Set down exactly the lines in the records below that run from the line with "o instante 4.40s;" to the line with "At least when", inclusive, and nothing more.

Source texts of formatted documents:
-.-.-
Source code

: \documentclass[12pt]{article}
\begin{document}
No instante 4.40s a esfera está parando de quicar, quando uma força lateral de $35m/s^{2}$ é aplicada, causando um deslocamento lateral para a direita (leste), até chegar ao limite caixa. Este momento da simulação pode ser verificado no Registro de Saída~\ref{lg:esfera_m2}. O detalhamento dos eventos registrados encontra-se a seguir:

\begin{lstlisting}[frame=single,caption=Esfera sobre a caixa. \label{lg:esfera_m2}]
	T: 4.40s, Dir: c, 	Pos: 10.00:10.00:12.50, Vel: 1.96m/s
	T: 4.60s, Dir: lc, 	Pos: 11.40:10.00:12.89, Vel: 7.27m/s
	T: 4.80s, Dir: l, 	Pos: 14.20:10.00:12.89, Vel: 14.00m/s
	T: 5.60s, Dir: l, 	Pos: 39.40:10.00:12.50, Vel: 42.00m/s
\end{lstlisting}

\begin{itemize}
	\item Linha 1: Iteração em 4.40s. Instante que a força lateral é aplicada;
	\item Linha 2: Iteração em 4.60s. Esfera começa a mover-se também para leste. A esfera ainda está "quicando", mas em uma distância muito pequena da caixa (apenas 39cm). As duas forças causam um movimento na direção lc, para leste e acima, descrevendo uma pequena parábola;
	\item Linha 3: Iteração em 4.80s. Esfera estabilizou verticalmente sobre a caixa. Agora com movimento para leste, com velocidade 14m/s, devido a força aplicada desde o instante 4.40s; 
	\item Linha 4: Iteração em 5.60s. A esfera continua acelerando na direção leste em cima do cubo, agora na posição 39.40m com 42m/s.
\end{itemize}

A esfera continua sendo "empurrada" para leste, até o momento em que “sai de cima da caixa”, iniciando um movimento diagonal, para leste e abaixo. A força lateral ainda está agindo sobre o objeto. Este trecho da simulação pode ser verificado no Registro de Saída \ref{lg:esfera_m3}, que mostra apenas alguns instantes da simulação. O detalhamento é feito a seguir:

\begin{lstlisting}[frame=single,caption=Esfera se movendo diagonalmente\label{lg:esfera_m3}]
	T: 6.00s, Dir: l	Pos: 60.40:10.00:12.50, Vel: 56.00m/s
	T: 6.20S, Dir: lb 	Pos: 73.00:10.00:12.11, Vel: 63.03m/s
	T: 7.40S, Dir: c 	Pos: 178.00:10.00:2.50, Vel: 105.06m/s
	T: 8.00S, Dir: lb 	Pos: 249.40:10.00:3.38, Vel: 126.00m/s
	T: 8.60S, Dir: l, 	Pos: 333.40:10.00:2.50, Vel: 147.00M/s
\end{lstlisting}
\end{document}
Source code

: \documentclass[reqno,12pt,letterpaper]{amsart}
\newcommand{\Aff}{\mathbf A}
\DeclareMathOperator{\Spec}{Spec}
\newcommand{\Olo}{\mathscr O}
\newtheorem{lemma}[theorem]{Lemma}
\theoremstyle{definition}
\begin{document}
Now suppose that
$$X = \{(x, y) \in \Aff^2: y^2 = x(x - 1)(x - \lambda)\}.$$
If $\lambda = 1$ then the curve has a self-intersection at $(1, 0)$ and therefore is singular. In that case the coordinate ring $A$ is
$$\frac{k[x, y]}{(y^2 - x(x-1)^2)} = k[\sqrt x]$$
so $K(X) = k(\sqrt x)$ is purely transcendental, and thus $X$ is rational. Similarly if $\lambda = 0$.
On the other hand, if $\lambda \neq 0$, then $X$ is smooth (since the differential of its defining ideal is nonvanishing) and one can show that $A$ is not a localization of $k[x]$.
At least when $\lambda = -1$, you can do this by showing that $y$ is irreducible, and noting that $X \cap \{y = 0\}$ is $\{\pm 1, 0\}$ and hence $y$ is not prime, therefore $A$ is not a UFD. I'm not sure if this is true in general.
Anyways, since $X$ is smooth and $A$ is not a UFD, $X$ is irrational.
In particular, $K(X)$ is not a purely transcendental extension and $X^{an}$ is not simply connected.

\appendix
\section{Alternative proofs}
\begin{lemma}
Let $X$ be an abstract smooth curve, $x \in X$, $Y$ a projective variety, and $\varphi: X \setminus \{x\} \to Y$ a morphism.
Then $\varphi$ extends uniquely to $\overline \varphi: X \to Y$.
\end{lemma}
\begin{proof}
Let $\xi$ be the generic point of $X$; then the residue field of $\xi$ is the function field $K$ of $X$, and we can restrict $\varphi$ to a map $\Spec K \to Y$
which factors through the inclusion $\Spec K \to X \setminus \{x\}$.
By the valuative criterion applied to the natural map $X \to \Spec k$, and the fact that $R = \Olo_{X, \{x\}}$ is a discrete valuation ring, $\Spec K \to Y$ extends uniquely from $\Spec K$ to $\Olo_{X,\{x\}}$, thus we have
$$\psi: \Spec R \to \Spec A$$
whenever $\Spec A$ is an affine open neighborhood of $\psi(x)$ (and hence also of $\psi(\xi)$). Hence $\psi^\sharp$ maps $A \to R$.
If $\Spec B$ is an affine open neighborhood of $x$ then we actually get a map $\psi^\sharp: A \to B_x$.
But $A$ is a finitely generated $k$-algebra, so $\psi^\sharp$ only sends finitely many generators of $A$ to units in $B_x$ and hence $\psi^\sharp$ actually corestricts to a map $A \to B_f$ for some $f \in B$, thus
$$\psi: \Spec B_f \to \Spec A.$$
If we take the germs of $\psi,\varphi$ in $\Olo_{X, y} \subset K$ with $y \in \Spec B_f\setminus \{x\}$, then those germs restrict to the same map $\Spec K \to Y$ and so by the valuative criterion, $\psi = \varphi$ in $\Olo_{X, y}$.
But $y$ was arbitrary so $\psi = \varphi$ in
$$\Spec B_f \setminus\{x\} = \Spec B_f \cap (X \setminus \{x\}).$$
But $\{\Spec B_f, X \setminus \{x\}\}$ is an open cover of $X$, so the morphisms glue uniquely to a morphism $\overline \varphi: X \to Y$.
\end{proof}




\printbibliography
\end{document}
-.-.-
[Reply]:
	\item Linha 3: Iteração em 4.80s. Esfera estabilizou verticalmente sobre a caixa. Agora com movimento para leste, com velocidade 14m/s, devido a força aplicada desde o instante 4.40s; 
	\item Linha 4: Iteração em 5.60s. A esfera continua acelerando na direção leste em cima do cubo, agora na posição 39.40m com 42m/s.
\end{itemize}

A esfera continua sendo "empurrada" para leste, até o momento em que “sai de cima da caixa”, iniciando um movimento diagonal, para leste e abaixo. A força lateral ainda está agindo sobre o objeto. Este trecho da simulação pode ser verificado no Registro de Saída \ref{lg:esfera_m3}, que mostra apenas alguns instantes da simulação. O detalhamento é feito a seguir:

\begin{lstlisting}[frame=single,caption=Esfera se movendo diagonalmente\label{lg:esfera_m3}]
	T: 6.00s, Dir: l	Pos: 60.40:10.00:12.50, Vel: 56.00m/s
	T: 6.20S, Dir: lb 	Pos: 73.00:10.00:12.11, Vel: 63.03m/s
	T: 7.40S, Dir: c 	Pos: 178.00:10.00:2.50, Vel: 105.06m/s
	T: 8.00S, Dir: lb 	Pos: 249.40:10.00:3.38, Vel: 126.00m/s
	T: 8.60S, Dir: l, 	Pos: 333.40:10.00:2.50, Vel: 147.00M/s
\end{lstlisting}
\end{document}
Source code

: \documentclass[reqno,12pt,letterpaper]{amsart}
\newcommand{\Aff}{\mathbf A}
\DeclareMathOperator{\Spec}{Spec}
\newcommand{\Olo}{\mathscr O}
\newtheorem{lemma}[theorem]{Lemma}
\theoremstyle{definition}
\begin{document}
Now suppose that
$$X = \{(x, y) \in \Aff^2: y^2 = x(x - 1)(x - \lambda)\}.$$
If $\lambda = 1$ then the curve has a self-intersection at $(1, 0)$ and therefore is singular. In that case the coordinate ring $A$ is
$$\frac{k[x, y]}{(y^2 - x(x-1)^2)} = k[\sqrt x]$$
so $K(X) = k(\sqrt x)$ is purely transcendental, and thus $X$ is rational. Similarly if $\lambda = 0$.
On the other hand, if $\lambda \neq 0$, then $X$ is smooth (since the differential of its defining ideal is nonvanishing) and one can show that $A$ is not a localization of $k[x]$.
At least when $\lambda = -1$, you can do this by showing that $y$ is irreducible, and noting that $X \cap \{y = 0\}$ is $\{\pm 1, 0\}$ and hence $y$ is not prime, therefore $A$ is not a UFD. I'm not sure if this is true in general.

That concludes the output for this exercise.